[Opening RECORDS SUPPLIED section]
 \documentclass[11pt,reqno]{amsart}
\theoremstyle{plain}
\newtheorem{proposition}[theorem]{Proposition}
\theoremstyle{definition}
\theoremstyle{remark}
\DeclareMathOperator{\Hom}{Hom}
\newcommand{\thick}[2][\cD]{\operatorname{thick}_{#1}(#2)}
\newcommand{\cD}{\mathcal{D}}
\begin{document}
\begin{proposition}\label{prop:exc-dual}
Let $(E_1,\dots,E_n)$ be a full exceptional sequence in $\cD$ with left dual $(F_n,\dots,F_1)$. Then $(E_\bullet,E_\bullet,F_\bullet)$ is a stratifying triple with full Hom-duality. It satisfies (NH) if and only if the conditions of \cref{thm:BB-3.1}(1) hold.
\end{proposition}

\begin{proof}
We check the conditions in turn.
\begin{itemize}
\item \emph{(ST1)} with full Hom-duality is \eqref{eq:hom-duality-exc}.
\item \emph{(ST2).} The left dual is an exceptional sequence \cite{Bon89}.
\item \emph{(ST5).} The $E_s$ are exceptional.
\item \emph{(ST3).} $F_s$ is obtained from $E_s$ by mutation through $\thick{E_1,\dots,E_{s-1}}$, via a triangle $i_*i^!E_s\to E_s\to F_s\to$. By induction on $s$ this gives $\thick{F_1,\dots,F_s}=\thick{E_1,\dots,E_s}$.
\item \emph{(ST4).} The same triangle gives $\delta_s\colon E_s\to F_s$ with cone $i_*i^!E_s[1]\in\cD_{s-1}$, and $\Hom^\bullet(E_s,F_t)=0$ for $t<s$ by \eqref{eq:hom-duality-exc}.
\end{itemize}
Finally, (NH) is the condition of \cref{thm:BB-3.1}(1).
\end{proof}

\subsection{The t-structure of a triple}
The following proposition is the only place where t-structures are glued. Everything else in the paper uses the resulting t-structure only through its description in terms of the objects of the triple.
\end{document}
[Closing RECORDS SUPPLIED section]
[Opening RECORDS SUPPLIED section]
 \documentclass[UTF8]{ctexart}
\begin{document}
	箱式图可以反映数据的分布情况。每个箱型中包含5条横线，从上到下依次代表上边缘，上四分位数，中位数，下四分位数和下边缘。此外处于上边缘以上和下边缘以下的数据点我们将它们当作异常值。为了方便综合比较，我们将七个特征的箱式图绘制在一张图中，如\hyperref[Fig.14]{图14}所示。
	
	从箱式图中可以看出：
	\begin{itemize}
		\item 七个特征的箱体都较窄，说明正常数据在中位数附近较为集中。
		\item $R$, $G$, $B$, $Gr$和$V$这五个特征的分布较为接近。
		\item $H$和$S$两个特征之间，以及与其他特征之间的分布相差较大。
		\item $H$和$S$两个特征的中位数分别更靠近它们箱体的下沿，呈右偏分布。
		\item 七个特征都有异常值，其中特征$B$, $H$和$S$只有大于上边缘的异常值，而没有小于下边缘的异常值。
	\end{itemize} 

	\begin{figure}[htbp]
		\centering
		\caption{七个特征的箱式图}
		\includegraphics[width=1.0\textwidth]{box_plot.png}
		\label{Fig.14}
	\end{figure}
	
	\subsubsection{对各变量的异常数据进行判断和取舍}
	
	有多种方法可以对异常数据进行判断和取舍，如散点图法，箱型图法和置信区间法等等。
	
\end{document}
[Closing RECORDS SUPPLIED section]
[Opening RECORDS SUPPLIED section]
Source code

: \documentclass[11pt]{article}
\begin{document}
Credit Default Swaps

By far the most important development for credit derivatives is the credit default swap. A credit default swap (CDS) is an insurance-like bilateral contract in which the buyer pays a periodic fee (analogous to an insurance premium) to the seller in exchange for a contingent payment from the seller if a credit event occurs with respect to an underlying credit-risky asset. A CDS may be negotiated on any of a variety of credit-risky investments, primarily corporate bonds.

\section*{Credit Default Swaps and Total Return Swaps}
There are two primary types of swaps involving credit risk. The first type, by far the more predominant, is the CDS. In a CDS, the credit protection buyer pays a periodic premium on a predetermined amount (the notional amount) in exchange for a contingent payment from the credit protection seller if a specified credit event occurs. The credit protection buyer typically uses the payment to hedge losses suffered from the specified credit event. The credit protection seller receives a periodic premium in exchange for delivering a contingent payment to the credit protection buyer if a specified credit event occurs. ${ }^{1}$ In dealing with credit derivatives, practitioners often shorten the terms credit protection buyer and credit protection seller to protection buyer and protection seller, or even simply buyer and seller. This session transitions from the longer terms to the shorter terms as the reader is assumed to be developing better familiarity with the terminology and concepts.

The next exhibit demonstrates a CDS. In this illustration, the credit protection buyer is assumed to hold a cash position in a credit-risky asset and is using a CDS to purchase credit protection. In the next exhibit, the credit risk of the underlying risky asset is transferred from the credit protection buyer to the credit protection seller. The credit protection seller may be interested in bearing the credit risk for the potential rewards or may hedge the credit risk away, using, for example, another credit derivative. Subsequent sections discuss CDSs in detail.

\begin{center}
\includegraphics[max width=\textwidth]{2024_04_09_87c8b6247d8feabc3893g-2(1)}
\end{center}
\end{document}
[Closing RECORDS SUPPLIED section]
[PROBLEM]
Scan the records for the string "documentclass". Copy each line in which it appears.

[EXPECTED ANSWER]
 \documentclass[11pt,reqno]{amsart}
 \documentclass[UTF8]{ctexart}
: \documentclass[11pt]{article}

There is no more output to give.